Start at the first line of the listing below. Write out each line exactly, stopping after the one that contains "Definitely not developing Wii homebrew.".

———

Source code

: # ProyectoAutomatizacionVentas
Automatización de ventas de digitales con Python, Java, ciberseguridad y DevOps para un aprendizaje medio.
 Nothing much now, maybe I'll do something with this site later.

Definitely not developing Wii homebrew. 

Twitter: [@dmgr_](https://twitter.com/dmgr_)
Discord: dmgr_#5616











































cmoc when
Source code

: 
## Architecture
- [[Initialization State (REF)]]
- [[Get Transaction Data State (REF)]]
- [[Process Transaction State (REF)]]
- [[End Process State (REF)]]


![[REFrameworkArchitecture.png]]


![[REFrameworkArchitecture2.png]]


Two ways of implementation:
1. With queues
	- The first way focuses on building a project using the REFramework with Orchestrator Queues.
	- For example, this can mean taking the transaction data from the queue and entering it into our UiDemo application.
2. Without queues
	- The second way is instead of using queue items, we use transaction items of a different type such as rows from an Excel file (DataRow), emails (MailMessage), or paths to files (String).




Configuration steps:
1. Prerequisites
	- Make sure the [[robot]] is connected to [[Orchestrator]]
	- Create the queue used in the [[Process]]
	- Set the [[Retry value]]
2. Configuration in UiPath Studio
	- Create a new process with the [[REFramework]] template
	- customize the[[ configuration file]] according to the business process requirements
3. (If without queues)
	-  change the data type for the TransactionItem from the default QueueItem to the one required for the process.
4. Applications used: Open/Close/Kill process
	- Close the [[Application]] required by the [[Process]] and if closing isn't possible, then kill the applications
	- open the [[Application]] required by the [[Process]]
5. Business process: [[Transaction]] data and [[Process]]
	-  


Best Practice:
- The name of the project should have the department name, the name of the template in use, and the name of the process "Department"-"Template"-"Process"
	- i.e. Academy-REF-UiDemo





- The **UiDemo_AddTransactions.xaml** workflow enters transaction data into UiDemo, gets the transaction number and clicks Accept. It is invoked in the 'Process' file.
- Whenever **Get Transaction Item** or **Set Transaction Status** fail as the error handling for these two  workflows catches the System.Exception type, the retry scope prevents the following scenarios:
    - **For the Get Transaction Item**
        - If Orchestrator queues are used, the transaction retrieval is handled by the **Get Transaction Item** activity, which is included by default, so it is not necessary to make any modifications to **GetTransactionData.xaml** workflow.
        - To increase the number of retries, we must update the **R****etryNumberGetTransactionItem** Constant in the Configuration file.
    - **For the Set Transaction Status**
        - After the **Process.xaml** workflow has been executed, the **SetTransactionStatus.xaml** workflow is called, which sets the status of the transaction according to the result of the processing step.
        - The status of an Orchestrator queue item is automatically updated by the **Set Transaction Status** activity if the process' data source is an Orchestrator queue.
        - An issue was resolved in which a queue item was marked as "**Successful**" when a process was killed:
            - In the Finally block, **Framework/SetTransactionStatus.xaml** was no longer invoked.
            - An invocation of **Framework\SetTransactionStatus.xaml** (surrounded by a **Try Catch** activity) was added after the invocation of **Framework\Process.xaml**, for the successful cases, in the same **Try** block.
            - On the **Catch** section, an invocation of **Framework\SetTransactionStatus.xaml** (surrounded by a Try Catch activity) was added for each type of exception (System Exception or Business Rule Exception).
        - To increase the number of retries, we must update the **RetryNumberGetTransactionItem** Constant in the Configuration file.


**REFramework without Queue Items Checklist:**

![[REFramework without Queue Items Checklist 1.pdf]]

———

**Response:**
Source code

: # ProyectoAutomatizacionVentas
Automatización de ventas de digitales con Python, Java, ciberseguridad y DevOps para un aprendizaje medio.
 Nothing much now, maybe I'll do something with this site later.

Definitely not developing Wii homebrew. 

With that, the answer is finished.